「ビッグカツ」や「岩下の新生姜」をギターの音で表現したら大当たり どんな音?:100台売れれば大ヒット(3/4 ページ)
LEP INTERNATIONAL(岩手県花巻市)が発売する「スグル食品のビッグカツディストーション」が、ギタリストを中心に注目を集めている。スグル食品(広島県呉市)とコラボし、駄菓子の「ビッグカツ」を音で表現した商品という。なぜコラボした?
「コッペパン」や「岩下の新生姜」ともコラボ
ビックカツディストーションの前にも同社はコラボ商品を2作出している。盛岡市のソウルフード・福田パンとコラボして20年9月に発売した「あんバターコッペドライブ(福田パン謹製)」はこれまでに約3000台、岩下の新生姜とコラボして21年9月に発売した「NEW GINGER FUZZ」は約1500台を売り上げている。
これらのコラボについて川村社長は「まず大前提として、お客さまにコラボ製品を楽しんでもらえたらという思いがあります。実際に商品を世に出すことができて、なおかつ売れ行きも好調なこの状況は、ものすごく幸せだと思います」とユーザーとコラボ先企業に感謝する。
すでに発売していたこの2作への評価から「コラボ製品が喜んでもらえることが分かった」と受け止めていた。次なるコラボ企業を模索した時に「誰でも知っていて食べたことのあるような駄菓子がいいのでは」と真っ先に思いついたのがビッグカツだった。多くの人に味の共通認識があり、音にした時にも想像してもらいやすいのではないかという点も、協業への気持ちを湧きたてた。川村社長から、スグル食品に連絡を入れた。21年10月のことだった。
スグル食品「どういう形になるか想像できなかった」
花巻市から直線距離で950キロ。広島県呉市にあるスグル食品でビックカツディストーション開発に携わった広報担当の大塩和孝さんは、話を受けた時のことを「エフェクターがどういう物なのかが全く分からなくて、どういう形になるのかも想像できなかった」と振り返って笑う。
約半年の開発期間では、LEP INTERNATIONALから音源サンプルを受け取って耳を澄ますことで「『そうか、これがザクザク感なのか。こういう感じなのか』とだんだん分かってきました」と、ビックカツが音になる過程を確認していった。
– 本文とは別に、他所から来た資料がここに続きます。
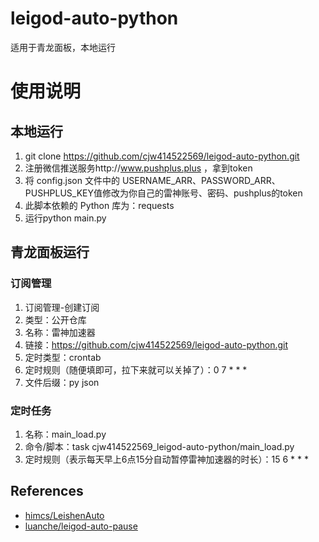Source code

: # leigod-auto-python
适用于青龙面板，本地运行
# 使用说明
## 本地运行
1. git clone https://github.com/cjw414522569/leigod-auto-python.git
2. 注册微信推送服务http://www.pushplus.plus  ，拿到token
3. 将 config.json 文件中的 USERNAME_ARR、PASSWORD_ARR、PUSHPLUS_KEY值修改为你自己的雷神账号、密码、pushplus的token
4. 此脚本依赖的 Python 库为：requests
5. 运行python main.py

## 青龙面板运行
### 订阅管理
1. 订阅管理-创建订阅
2. 类型：公开仓库
3. 名称：雷神加速器
4. 链接：https://github.com/cjw414522569/leigod-auto-python.git
5. 定时类型：crontab
6. 定时规则（随便填即可，拉下来就可以关掉了）：0 7 * * *
7. 文件后缀：py json

### 定时任务
1. 名称：main_load.py
2. 命令/脚本：task cjw414522569_leigod-auto-python/main_load.py
3. 定时规则（表示每天早上6点15分自动暂停雷神加速器的时长）：15 6 * * *


## References
- [himcs/LeishenAuto](https://github.com/himcs/LeishenAuto)
- [luanche/leigod-auto-pause](https://github.com/luanche/leigod-auto-pause)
もともと、スグル食品も異業種とのコラボに積極的な企業だった。同社のWebサイトでも、自社の強みの一つとして「ルール・慣習にとらわれない、他社とのコラボ商品や新商品開発」を掲げている。これまでにも広島東洋カープとコラボした「カープかつ」の他、クレーンゲームの景品としての枕や巾着、ビッグカツのアレンジレシピ本など、さまざまな企業と一緒になって新しいものを生み出してきた。
エフェクターメーカーという、とりわけ珍しい組み合わせにも「全く知らない分野からの気付きが得られるのではないか」という期待感すら抱いていた。今回のビックカツディストーションのヒットに、大塩さんは「大成功で、多くの人に喜んで頂けて良かったです。エフェクターとしての商品力があってこそなんだろうなという部分を実感しています」と謝意を述べる。
今後も「ビックカツなど当社商品は、それ自体が買い物の目的というよりは、他の何かを買うついでに手に取ってもらえる商品なので、これからもみなさんの生活の中にふと入り込んでいけるような仕掛けをどんどんしていきたいと思います」(大塩さん)と、他分野での展開にも意欲を見せている。